Work to complete » The output should be every line below that includes the word "management".

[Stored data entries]
>>>

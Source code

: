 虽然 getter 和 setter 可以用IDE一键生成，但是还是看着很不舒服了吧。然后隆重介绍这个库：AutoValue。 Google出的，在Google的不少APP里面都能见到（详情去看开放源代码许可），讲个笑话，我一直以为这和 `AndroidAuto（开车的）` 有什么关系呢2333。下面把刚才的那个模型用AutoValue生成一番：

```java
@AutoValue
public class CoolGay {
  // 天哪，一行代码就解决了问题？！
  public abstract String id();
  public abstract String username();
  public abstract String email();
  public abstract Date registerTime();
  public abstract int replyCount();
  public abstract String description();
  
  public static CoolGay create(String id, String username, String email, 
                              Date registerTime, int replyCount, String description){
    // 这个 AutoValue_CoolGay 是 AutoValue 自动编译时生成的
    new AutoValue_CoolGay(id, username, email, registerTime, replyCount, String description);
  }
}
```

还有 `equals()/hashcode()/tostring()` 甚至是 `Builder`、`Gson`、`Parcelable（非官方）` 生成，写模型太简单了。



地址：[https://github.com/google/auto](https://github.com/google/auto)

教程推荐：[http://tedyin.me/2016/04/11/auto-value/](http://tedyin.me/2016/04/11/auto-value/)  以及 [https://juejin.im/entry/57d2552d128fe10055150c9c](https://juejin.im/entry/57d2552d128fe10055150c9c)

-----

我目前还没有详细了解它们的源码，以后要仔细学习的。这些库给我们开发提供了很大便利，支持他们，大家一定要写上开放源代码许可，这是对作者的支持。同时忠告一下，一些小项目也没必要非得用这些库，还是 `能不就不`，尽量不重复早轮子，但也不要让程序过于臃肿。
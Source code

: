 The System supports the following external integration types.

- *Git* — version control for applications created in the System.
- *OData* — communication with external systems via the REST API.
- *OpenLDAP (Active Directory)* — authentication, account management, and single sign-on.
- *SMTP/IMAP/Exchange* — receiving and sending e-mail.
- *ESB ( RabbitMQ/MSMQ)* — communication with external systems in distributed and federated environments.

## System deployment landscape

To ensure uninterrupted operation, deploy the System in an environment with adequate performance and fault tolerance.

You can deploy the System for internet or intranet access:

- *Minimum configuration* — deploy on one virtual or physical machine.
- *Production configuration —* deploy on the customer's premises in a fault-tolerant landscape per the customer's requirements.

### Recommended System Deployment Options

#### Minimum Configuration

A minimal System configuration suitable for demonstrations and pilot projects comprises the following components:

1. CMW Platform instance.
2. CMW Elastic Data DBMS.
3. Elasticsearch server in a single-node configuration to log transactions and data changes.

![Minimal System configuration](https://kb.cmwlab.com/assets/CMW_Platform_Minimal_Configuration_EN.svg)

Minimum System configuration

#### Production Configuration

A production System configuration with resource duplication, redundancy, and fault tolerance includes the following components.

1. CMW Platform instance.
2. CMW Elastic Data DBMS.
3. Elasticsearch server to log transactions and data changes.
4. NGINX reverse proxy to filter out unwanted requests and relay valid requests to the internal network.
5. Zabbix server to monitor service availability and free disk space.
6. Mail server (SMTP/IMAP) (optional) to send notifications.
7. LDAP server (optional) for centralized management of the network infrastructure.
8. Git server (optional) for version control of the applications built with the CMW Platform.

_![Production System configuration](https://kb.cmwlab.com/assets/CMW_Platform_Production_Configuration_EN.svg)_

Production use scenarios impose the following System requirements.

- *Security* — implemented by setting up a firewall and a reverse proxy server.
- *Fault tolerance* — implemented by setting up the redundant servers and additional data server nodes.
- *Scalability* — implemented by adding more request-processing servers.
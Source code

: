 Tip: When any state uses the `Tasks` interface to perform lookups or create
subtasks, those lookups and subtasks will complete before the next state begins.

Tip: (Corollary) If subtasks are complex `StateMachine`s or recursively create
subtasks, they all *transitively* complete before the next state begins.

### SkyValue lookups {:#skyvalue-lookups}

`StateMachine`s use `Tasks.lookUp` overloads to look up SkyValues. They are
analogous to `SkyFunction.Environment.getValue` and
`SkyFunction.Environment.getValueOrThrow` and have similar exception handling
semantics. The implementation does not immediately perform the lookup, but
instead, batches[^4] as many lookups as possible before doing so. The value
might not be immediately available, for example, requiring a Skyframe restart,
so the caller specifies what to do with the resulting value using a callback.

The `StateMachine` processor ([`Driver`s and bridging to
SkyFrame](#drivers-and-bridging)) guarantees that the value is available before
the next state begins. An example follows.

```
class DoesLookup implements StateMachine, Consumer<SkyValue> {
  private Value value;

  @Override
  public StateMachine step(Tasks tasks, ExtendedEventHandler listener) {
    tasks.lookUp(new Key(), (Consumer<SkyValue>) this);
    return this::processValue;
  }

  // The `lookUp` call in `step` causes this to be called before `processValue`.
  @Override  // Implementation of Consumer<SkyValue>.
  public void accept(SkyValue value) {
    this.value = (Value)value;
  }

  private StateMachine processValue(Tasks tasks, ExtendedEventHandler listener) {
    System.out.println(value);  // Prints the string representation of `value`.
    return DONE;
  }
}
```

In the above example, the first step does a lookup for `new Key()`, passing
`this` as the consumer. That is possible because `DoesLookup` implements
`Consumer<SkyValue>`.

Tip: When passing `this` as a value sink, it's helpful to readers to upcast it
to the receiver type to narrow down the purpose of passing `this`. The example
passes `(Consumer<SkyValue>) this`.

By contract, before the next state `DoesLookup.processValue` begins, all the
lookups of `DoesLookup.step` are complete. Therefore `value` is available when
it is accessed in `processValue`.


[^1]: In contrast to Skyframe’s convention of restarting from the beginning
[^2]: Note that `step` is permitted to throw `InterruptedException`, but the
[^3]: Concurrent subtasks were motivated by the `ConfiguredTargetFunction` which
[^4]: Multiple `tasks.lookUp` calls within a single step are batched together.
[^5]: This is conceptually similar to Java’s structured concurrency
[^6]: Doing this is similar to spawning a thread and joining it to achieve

<<<

Task response »
- *OpenLDAP (Active Directory)* — authentication, account management, and single sign-on.
7. LDAP server (optional) for centralized management of the network infrastructure.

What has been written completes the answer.